A ghastly feeling immediately takes hold upon introduction to the Black Testament. As the pages turn, the body is slowly sucked in and encapsulated in darkness. Rigidity is felt in the hands and the stomach as the sounds begin contracting their heavy grip around the intestines. All of a sudden a cold chill and a familiar transfixing energy are felt. The dynamism of obscurity and decay, the recollection of life lost.
As one song bends to the next, the progression follows a journey heavy with rapacious vocals that ignite a fear that’s both disquieting and apocalyptic. As 'Carving A Temple' progresses, so begins a walk down a spiral staircase of unimaginable expanse. This descent is both dark and dreary alike, reminiscent of something unknown and unsettling. The drums create a storm and the guitars weep, the atmosphere grows darker and darker.
‘Eyes of the Earth’ strikes with an eeriness that feels as though you’re being watched from afar, like an ominous being is burning a hole in your back. With a guitar sound that almost screams, a grimacing scene is painted.

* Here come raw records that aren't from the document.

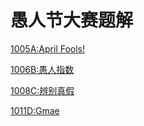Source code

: # 愚人节大赛题解

[1005A:April Fools!](1005A/solution.pdf)

[1006B:愚人指数](1006B/solution.pdf)

[1008C:辨别真假](1008C/solution.pdf)

[1011D:Gmae](1011D/solution.pdf)
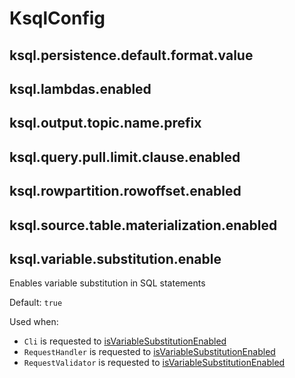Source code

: # KsqlConfig

## <span id="KSQL_DEFAULT_VALUE_FORMAT_CONFIG"><span id="ksql.persistence.default.format.value"> ksql.persistence.default.format.value

## <span id="KSQL_LAMBDAS_ENABLED"><span id="ksql.lambdas.enabled"> ksql.lambdas.enabled

## <span id="KSQL_OUTPUT_TOPIC_NAME_PREFIX_CONFIG"><span id="ksql.output.topic.name.prefix"> ksql.output.topic.name.prefix

## <span id="KSQL_QUERY_PULL_LIMIT_CLAUSE_ENABLED"><span id="ksql.query.pull.limit.clause.enabled"> ksql.query.pull.limit.clause.enabled

## <span id="KSQL_ROWPARTITION_ROWOFFSET_ENABLED"><span id="ksql.rowpartition.rowoffset.enabled"> ksql.rowpartition.rowoffset.enabled

## <span id="KSQL_SOURCE_TABLE_MATERIALIZATION_ENABLED"><span id="ksql.source.table.materialization.enabled"> ksql.source.table.materialization.enabled

## <span id="KSQL_VARIABLE_SUBSTITUTION_ENABLE"><span id="ksql.variable.substitution.enable"> ksql.variable.substitution.enable

Enables variable substitution in SQL statements

Default: `true`

Used when:

* `Cli` is requested to [isVariableSubstitutionEnabled](cli/Cli.md#isVariableSubstitutionEnabled)
* `RequestHandler` is requested to [isVariableSubstitutionEnabled](rest/RequestHandler.md#isVariableSubstitutionEnabled)
* `RequestValidator` is requested to [isVariableSubstitutionEnabled](rest/RequestValidator.md#isVariableSubstitutionEnabled)

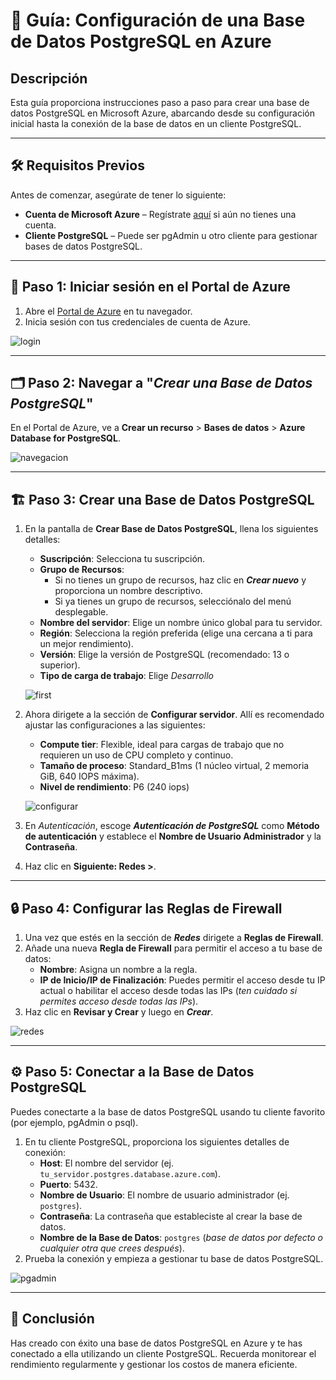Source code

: # 📘 Guía: Configuración de una Base de Datos PostgreSQL en Azure

## Descripción

Esta guía proporciona instrucciones paso a paso para crear una base de datos PostgreSQL en Microsoft Azure, abarcando desde su configuración inicial hasta la conexión de la base de datos en un cliente PostgreSQL.

---

## 🛠️ Requisitos Previos

Antes de comenzar, asegúrate de tener lo siguiente:

- **Cuenta de Microsoft Azure** – Regístrate [aquí](https://azure.microsoft.com/es-es/free/) si aún no tienes una cuenta.
- **Cliente PostgreSQL** – Puede ser pgAdmin u otro cliente para gestionar bases de datos PostgreSQL.

---

## 🔑 Paso 1: Iniciar sesión en el Portal de Azure

1. Abre el [Portal de Azure](https://portal.azure.com/) en tu navegador.
2. Inicia sesión con tus credenciales de cuenta de Azure.

![login](https://github.com/user-attachments/assets/41f1324c-7050-4db9-9aa9-c1dbe981f0a8)

---

## 🗂️ Paso 2: Navegar a "*Crear una Base de Datos PostgreSQL*"

En el Portal de Azure, ve a **Crear un recurso** > **Bases de datos** > **Azure Database for PostgreSQL**.

![navegacion](https://github.com/user-attachments/assets/a368809e-f781-4cfb-b0f9-7526db20b83c)

---

## 🏗️ Paso 3: Crear una Base de Datos PostgreSQL

1. En la pantalla de **Crear Base de Datos PostgreSQL**, llena los siguientes detalles:
    - **Suscripción**: Selecciona tu suscripción.
    - **Grupo de Recursos**:
        - Si no tienes un grupo de recursos, haz clic en ***Crear nuevo*** y proporciona un nombre descriptivo.
        - Si ya tienes un grupo de recursos, selecciónalo del menú desplegable.
    - **Nombre del servidor**: Elige un nombre único global para tu servidor.
    - **Región**: Selecciona la región preferida (elige una cercana a ti para un mejor rendimiento).
    - **Versión**: Elige la versión de PostgreSQL (recomendado: 13 o superior).
    - **Tipo de carga de trabajo**: Elige *Desarrollo*
  
    ![first](https://github.com/user-attachments/assets/24b47df6-cdf4-431d-9ca4-624a38e8bfb2)
    
2. Ahora dirigete a la sección de **Configurar servidor**. Allí es recomendado ajustar las configuraciones a las siguientes:
    - **Compute tier**: Flexible, ideal para cargas de trabajo que no requieren un uso de CPU completo y continuo.
    - **Tamaño de proceso**: Standard_B1ms (1 núcleo virtual, 2 memoria GiB, 640 IOPS máxima).
    - **Nivel de rendimiento**: P6 (240 iops)
    
    ![configurar](https://github.com/user-attachments/assets/156d3cff-0c09-46cc-a414-722f636fcae9)
    
3. En *Autenticación*, escoge ***Autenticación de PostgreSQL*** como **Método de autenticación** y establece el **Nombre de Usuario Administrador** y la **Contraseña**.
4. Haz clic en **Siguiente: Redes >**.

---

## 🔒 Paso 4: Configurar las Reglas de Firewall

1. Una vez que estés en la sección de ***Redes*** dirigete a **Reglas de Firewall**.
2. Añade una nueva **Regla de Firewall** para permitir el acceso a tu base de datos:
    - **Nombre**: Asigna un nombre a la regla.
    - **IP de Inicio/IP de Finalización**: Puedes permitir el acceso desde tu IP actual o habilitar el acceso desde todas las IPs (*ten cuidado si permites acceso desde todas las IPs*).
3. Haz clic en **Revisar y Crear** y luego en ***Crear***.

![redes](https://github.com/user-attachments/assets/ef020cbc-d25a-4da6-bd1e-18046b2b1ec4)

---

## ⚙️ Paso 5: Conectar a la Base de Datos PostgreSQL

Puedes conectarte a la base de datos PostgreSQL usando tu cliente favorito (por ejemplo, pgAdmin o psql).

1. En tu cliente PostgreSQL, proporciona los siguientes detalles de conexión:
    - **Host**: El nombre del servidor (ej. `tu_servidor.postgres.database.azure.com`).
    - **Puerto**: 5432.
    - **Nombre de Usuario**: El nombre de usuario administrador (ej. `postgres`).
    - **Contraseña**: La contraseña que estableciste al crear la base de datos.
    - **Nombre de la Base de Datos**: `postgres` (*base de datos por defecto o cualquier otra que crees después*).
2. Prueba la conexión y empieza a gestionar tu base de datos PostgreSQL.

![pgadmin](https://github.com/user-attachments/assets/15177cbd-aa52-4bb7-9ebd-a508a3f5177d)

---

## 🎉 Conclusión

Has creado con éxito una base de datos PostgreSQL en Azure y te has conectado a ella utilizando un cliente PostgreSQL. Recuerda monitorear el rendimiento regularmente y gestionar los costos de manera eficiente.
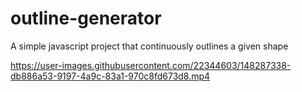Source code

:# outline-generator
A simple javascript project that continuously outlines a given shape


https://user-images.githubusercontent.com/22344603/148287338-db886a53-9197-4a9c-83a1-970c8fd673d8.mp4

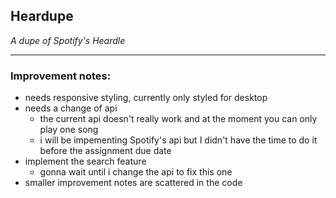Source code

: ## Heardupe
*A dupe of Spotify's Heardle*

---
### Improvement notes:
- needs responsive styling, currently only styled for desktop
- needs a change of api
  - the current api doesn't really work and at the moment you can only play one song
  - i will be impementing Spotify's api but I didn't have the time to do it before the assignment due date
- implement the search feature
  - gonna wait until i change the api to fix this one
- smaller improvement notes are scattered in the code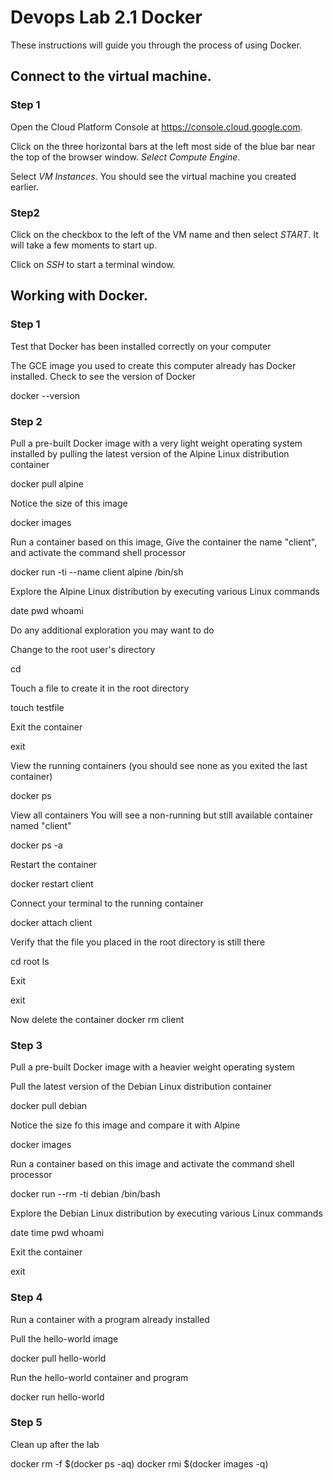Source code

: # Devops Lab 2.1 Docker

These instructions will guide you through the process of using Docker.

## Connect to the virtual machine.

### Step 1 

Open the Cloud Platform Console at https://console.cloud.google.com.

Click on the three horizontal bars at the left most side of the blue bar near the top
of the browser window. _Select Compute Engine_.

Select _VM Instances_. You should see the virtual machine you created earlier.

### Step2

Click on the checkbox to the left of the VM name and then select _START_. It will take a few moments to start up.

Click on _SSH_ to start a terminal window.

## Working with Docker.

### Step 1

Test that Docker has been installed correctly on your computer

The GCE image you used to create this computer already has Docker installed.
Check to see the version of Docker

docker --version

### Step 2

Pull a pre-built Docker image with a very light weight operating system installed
by pulling the latest version of the Alpine Linux distribution container

docker pull alpine

Notice the size of this image 

docker images

Run a container based on this image, Give the container the name "client",
and activate the command shell processor

docker run -ti --name client alpine /bin/sh

Explore the Alpine Linux distribution by executing various Linux commands

date
pwd
whoami

Do any additional exploration you may want to do

Change to the root user's directory

cd

Touch a file to create it in the root directory

touch testfile

Exit the container

exit

View the running containers (you should see none as you exited the last container)

docker ps

View all containers
You will see a non-running but still available container named "client"

docker ps -a

Restart the container

docker restart client

Connect your terminal to the running container

docker attach client

Verify that the file you placed in the root directory is still there

cd root
ls

Exit 

exit

Now delete the container
docker rm client

### Step 3

Pull a pre-built Docker image with a heavier weight operating system

Pull the latest version of the Debian Linux distribution container

docker pull debian

Notice the size fo this image and compare it with Alpine

docker images 

Run a container based on this image and activate the command shell processor

docker run --rm -ti debian /bin/bash

Explore the Debian Linux distribution by executing various Linux commands

date
time
pwd
whoami

Exit the container

exit

### Step 4

Run a container with a program already installed

Pull the hello-world image

docker pull hello-world

Run the hello-world container and program

docker run hello-world

### Step 5

Clean up after the lab

docker rm -f $(docker ps -aq)
docker rmi $(docker images -q)


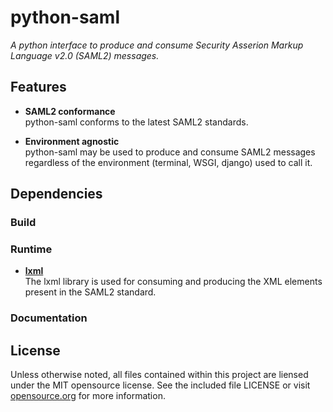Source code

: python-saml
===========
_A python interface to produce and consume Security Asserion Markup Language v2.0 (SAML2) messages._

Features
--------
 - __SAML2 conformance__ <br />
   python-saml conforms to the latest SAML2 standards.

 - __Environment agnostic__ <br />
   python-saml may be used to produce and consume SAML2 messages regardless
   of the environment (terminal, WSGI, django) used to call it.

Dependencies
------------
### Build

### Runtime
 - __[lxml][]__ <br />
   The lxml library is used for consuming and producing the XML elements
   present in the SAML2 standard.

[lxml]: http://pypi.python.org/pypi/lxml/

### Documentation

License
-------
Unless otherwise noted, all files contained within this project are liensed
under the MIT opensource license. See the included file LICENSE or visit
[opensource.org][] for more information.

[opensource.org]: http://opensource.org/licenses/MIT
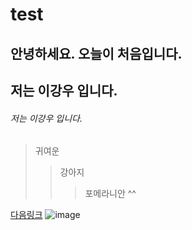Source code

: # test

## 안녕하세요. 오늘이 처음입니다.
## 저는 이강우 입니다.
###### 저는 이강우 입니다.


> 귀여운
>	> 강아지
>	>	> 포메라니안 ^^


[다음링크](https://www.daum.net/)
![image](https://user-images.githubusercontent.com/80079684/110879008-927fb580-831f-11eb-9743-bc62f739d780.png)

The album closes with ‘Black Testament,’ a song that winds and weaves in haunting tempos that guide the listener to the end, unleashing the hammering that closes the book.
This album as a whole will delight the tastes of someone with a thirst for Dissection (only more raw), Watain, Sorhin, or Craft. Hailing from Sweden, this is the bands 7th full length in follow-up to their last release, Wrath Upon the Earth. Svartsyn is a Swedish word for “pessimism,” and the gloom and blackened ghastliness of this album holds true to that meaning.